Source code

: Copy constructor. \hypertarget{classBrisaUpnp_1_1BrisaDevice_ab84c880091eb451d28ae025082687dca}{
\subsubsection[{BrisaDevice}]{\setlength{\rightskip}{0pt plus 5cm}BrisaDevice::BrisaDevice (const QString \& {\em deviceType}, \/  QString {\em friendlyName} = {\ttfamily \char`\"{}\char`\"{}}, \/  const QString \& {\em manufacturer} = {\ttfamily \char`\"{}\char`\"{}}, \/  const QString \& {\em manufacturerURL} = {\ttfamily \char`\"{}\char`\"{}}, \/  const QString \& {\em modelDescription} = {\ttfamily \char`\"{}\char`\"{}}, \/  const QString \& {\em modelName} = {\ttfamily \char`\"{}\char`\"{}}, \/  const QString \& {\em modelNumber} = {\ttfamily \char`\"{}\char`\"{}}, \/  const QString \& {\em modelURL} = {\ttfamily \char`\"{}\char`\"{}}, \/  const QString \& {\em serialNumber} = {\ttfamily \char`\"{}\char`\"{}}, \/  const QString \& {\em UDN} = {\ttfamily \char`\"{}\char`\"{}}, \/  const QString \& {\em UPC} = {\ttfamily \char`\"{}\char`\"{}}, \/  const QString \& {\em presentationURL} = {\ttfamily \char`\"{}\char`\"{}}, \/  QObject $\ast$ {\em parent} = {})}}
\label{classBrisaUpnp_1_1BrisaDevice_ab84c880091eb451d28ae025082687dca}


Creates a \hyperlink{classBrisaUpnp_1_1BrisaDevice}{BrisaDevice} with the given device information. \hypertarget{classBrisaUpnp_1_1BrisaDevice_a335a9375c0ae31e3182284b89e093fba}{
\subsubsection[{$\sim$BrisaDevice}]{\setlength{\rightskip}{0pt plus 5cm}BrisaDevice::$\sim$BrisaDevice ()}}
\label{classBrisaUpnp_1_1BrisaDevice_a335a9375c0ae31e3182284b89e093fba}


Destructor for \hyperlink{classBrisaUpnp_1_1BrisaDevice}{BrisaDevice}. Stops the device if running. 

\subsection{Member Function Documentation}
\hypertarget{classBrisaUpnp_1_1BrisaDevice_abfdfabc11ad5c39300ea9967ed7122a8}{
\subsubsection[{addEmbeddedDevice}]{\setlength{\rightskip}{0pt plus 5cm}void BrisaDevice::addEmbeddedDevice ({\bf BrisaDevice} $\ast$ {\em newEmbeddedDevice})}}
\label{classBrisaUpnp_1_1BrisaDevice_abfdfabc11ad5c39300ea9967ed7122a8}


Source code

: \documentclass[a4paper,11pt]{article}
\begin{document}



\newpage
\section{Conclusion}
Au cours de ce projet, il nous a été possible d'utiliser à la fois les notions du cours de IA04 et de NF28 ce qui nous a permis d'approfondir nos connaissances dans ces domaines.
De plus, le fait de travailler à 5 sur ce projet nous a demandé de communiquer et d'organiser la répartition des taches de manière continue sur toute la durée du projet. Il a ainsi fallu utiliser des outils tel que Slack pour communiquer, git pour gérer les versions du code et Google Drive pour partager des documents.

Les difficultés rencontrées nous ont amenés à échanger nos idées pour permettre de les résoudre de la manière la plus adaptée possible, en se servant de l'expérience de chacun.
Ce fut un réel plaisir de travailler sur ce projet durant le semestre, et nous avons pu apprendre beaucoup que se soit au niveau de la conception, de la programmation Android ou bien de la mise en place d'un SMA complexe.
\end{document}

WORK ORDER →
List each line in the listing that contains the string "hypertarget".

EXERCISE OUTPUT →
: Copy constructor. \hypertarget{classBrisaUpnp_1_1BrisaDevice_ab84c880091eb451d28ae025082687dca}{
Creates a \hyperlink{classBrisaUpnp_1_1BrisaDevice}{BrisaDevice} with the given device information. \hypertarget{classBrisaUpnp_1_1BrisaDevice_a335a9375c0ae31e3182284b89e093fba}{
\hypertarget{classBrisaUpnp_1_1BrisaDevice_abfdfabc11ad5c39300ea9967ed7122a8}{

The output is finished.